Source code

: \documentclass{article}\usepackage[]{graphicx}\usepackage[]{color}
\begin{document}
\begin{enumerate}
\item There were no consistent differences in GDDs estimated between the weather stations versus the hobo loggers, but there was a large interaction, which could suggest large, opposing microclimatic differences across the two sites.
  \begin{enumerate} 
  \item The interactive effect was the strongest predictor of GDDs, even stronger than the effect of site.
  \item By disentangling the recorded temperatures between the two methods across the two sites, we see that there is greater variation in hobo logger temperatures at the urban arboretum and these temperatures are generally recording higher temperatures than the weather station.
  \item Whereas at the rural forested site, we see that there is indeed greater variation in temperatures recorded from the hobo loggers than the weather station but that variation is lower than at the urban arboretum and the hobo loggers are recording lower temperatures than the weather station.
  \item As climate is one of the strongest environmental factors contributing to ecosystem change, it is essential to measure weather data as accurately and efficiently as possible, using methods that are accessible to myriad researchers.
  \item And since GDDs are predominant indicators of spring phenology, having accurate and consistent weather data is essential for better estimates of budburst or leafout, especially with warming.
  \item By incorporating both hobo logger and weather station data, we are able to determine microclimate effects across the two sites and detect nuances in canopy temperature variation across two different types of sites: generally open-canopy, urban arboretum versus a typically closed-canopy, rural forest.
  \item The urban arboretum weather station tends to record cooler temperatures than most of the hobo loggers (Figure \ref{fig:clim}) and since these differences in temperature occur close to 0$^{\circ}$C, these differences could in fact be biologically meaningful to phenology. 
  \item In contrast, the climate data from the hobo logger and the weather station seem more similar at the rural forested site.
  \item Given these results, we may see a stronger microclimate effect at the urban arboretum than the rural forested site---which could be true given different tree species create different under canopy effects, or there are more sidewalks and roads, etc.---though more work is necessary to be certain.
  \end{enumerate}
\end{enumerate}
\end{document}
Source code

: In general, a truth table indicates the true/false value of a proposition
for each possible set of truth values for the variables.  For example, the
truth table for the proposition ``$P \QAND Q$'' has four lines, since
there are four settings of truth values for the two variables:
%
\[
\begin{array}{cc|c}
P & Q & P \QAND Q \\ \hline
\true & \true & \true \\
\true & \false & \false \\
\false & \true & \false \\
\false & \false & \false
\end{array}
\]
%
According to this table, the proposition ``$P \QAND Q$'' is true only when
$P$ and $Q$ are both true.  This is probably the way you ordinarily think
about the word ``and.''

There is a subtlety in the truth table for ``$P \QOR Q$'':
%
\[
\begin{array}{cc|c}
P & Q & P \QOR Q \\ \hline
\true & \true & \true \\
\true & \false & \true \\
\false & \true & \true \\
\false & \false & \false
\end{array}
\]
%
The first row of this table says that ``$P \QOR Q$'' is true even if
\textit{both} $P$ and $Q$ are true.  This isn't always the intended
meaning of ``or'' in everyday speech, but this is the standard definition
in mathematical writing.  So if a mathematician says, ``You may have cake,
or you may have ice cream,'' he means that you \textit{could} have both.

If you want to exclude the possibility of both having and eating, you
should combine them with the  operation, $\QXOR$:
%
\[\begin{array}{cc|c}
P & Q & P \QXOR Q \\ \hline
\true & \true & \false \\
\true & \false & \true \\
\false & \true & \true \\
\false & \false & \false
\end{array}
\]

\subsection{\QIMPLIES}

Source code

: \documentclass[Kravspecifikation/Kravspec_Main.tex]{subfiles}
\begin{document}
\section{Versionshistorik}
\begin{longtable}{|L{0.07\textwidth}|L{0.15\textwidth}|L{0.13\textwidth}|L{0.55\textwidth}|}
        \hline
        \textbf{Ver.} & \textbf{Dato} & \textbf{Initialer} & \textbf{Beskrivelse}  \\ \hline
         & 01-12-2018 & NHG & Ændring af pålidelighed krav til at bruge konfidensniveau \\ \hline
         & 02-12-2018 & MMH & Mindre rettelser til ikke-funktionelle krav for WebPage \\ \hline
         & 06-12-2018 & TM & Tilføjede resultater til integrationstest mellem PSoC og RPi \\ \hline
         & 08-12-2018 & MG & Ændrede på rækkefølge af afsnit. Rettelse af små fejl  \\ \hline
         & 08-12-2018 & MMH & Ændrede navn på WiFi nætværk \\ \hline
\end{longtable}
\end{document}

+---+

■ **YOUR TASK**
Where the listing above reaches the line that contains "There is a subtlety", start retyping, and finish with the line that contains "The first row"; reproduce those lines exactly and no others.

■ **RESULT OF THIS TASK**
There is a subtlety in the truth table for ``$P \QOR Q$'':
%
\[
\begin{array}{cc|c}
P & Q & P \QOR Q \\ \hline
\true & \true & \true \\
\true & \false & \true \\
\false & \true & \true \\
\false & \false & \false
\end{array}
\]
%
The first row of this table says that ``$P \QOR Q$'' is true even if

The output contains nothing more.